Personal information
- Full name: Jean-Charles Victor Castelletto
- Date of birth: 26 January 1995 (age 31)
- Place of birth: Clamart, France
- Height: 1.86 m (6 ft 1 in)
- Position: Centre-back

Team information
- Current team: Al Duhail
- Number: 21

Youth career
- 2002–2010: Brétigny Foot
- 2010–2012: Auxerre

Senior career*
- Years: Team / Apps / (Gls)
- 2012–2013: Auxerre II / 20 / (0)
- 2013–2015: Auxerre / 48 / (1)
- 2015–2017: Club Brugge / 3 / (0)
- 2016: → Mouscron-Péruwelz (loan) / 10 / (0)
- 2016–2017: → Red Star (loan) / 32 / (2)
- 2017–2020: Brest / 86 / (5)
- 2020–2025: Nantes / 142 / (4)
- 2025–: Al Duhail / 8 / (0)

International career^{‡}
- 2010–2011: France U16 / 9 / (1)
- 2011–2012: France U17 / 10 / (0)
- 2013: France U18 / 1 / (0)
- 2013: France U19 / 2 / (0)
- 2014: France U20 / 3 / (0)
- 2017–: Cameroon / 35 / (2)

Medal record
Men's football
Representing Cameroon
Africa Cup of Nations
| Third place | 2021 Cameroon |  |

= Jean-Charles Castelletto =

Footballer (born 1995)

Jean-Charles Victor Castelletto (born 26 January 1995) is a professional footballer who plays as a centre-back for Qatar Stars League club Al Duhail. Born in France, he plays for the Cameroon national team.

==Club career==
In July 2016, Castelletto joined Red Star on a season-long loan from Belgian side Club Brugge KV.
=== Nantes ===
FC Nantes officially arrives on 26 May 2020. He initialled a three-year contract with the Nantes until 2023. In the opening of the 2021–2022 season, he equalised on corner against AS Monaco, allowing FC Nantes to take a point in Principality.

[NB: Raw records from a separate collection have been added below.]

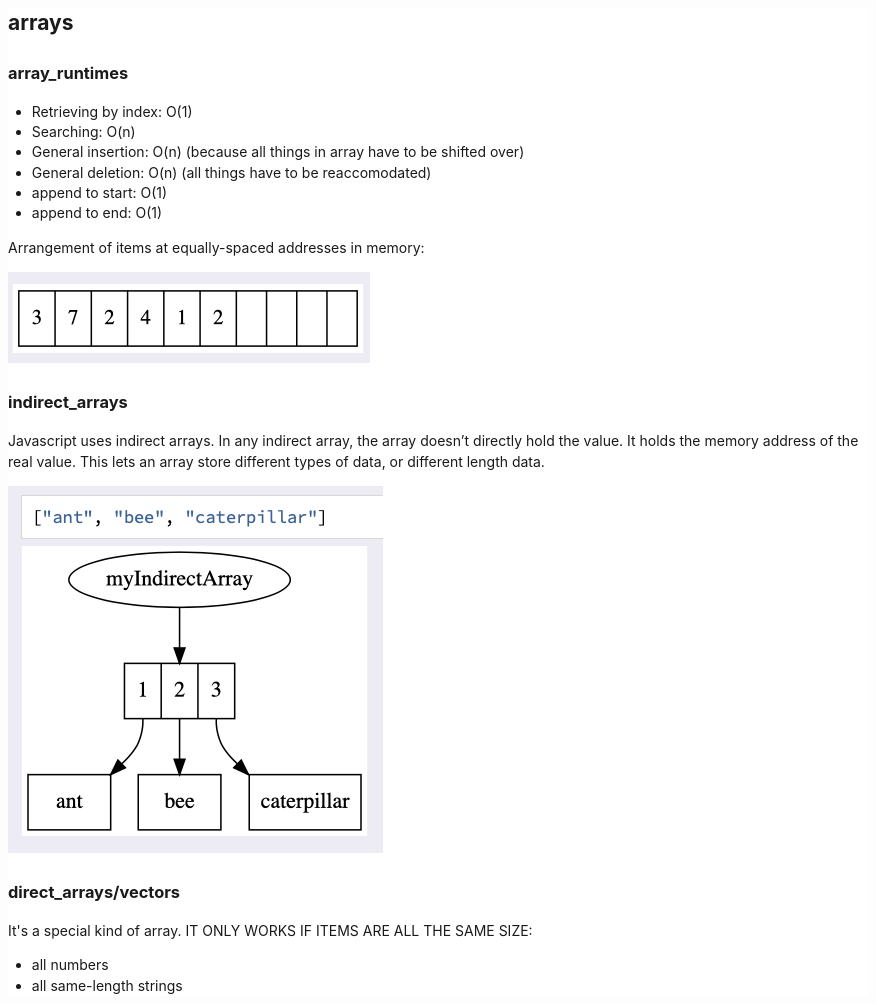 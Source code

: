 ## arrays

### array_runtimes

- Retrieving by index: O(1)
- Searching: O(n)
- General insertion: O(n) (because all things in array have to be shifted over)
- General deletion: O(n) (all things have to be reaccomodated)
- append to start: O(1)
- append to end: O(1)

Arrangement of items at equally-spaced addresses in memory:

![memory](../images/memory.jpg)

### indirect_arrays

Javascript uses indirect arrays.
In any indirect array, the array doesn’t directly hold the value. It holds the memory address of the real value. This lets an array store different types of data, or different length data.

![graphic](../images/indirect_arr.jpg)

### direct_arrays/vectors

It's a special kind of array. IT ONLY WORKS IF ITEMS ARE ALL THE SAME SIZE:

- all numbers
- all same-length strings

On 7 May 2022, he was a holder in the final and won the French Cup with FC Nantes.

In February 2024, his contract with FC Nantes was extended by two seasons to June 2028.

==International career==
Castelletto was a youth international for France. Castelletto made his debut for the Cameroon national team in a 2018 FIFA World Cup qualification 2–2 tie with Zambia on 11 November 2017.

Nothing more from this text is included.